El incumplimiento del contrato social


Rousseau preconizaba un “contrato social” tácito, mediante el que todos los ciudadanos renunciaban parcialmente a su libre albedrío, que se depositaba en el Estado, de manera que éste podía redactar y ejecutar las leyes que obligaban a todos. De esta manera las voluntades individuales quedaban voluntariamente restringidas en favor de algo superior y más socialmente eficiente: la voluntad general.

En las democracias parlamentarias actuales, esa renuncia se canaliza mediante el mecanismo de la representatividad. Diversos partidos presentan sus programas de gobierno a los ciudadanos, y cada ciudadano elige para que le represente al partido que más se acerca a sus intereses, valores, y creencia. Así surge un Parlamento que representa al conjunto de ciudadanos, y de él un gobierno que se encarga de llevar a cabo el programa que había propuesto a los electores.

Una de las ideas que ha impulsado la manifestación del 25S ha sido la de “no nos representan”. Es el resultado del desprestigio galopante de los políticos en general, unido al hecho de que el Partido Popular viene tomando una serie de medidas completamente contrarias a las que figuraban en su programa de gobierno. Con independencia de que la inmensa mayoría de los que se quejan de ese incumplimiento son ciudadanos que no han votado al Partido Popular, persiste el problema del flagrante incumplimiento de contrato –cosa que, por otra parte, vienen haciendo todos los gobiernos en España desde el asunto de la salida de la OTAN-.
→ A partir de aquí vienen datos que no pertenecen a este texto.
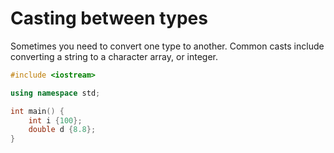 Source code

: # Casting between types

Sometimes you need to convert one type to another. 
Common casts include converting a string to a character array, or integer.

```cpp
#include <iostream>

using namespace std;

int main() {
    int i {100};
    double d {8.8};
}
```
¿Qué pueden hacer los ciudadanos cuando los políticos en el gobierno rompen unilateralmente el contrato social que les legitima para gobernar? ¿Tienen que esperar resignadamente hasta las siguientes elecciones para suscribir otro contrato con otro partido, que volverá a incumplirlo? ¿Están legitimados para romper también su compromiso con el Estado y recuperar su libre albedrío completo? Y en ese caso ¿eso incluiría retirarle al Estado el privilegio del uso exclusivo de la violencia? ¿Se pueden crear mecanismos legales eficientes para castigar penalmente los incumplimientos de un gobierno? ¿Qué pasaría cuando el incumplimiento se debiera a un gobierno de coalición en el que ningún partido puede imponer su propio programa? ¿Cómo diferencias los incumplimientos derivados de falsas promesas de los debidos a la evolución imprevisible de los acontecimientos?

Problema extraordinariamente complejo, pero no completamente insoluble.

lunes, 24 de septiembre de 2012

La democracia gritamentaria


Los pueblos se han venido organizando según dos modelos principales. En las tribus primitivas: dirigidas por un jefe al que obedecían por miedo o veneración, o bien con un consejo de sabios o ancianos que establecía las reglas de juego e impedía la arbitrariedad de los jefes.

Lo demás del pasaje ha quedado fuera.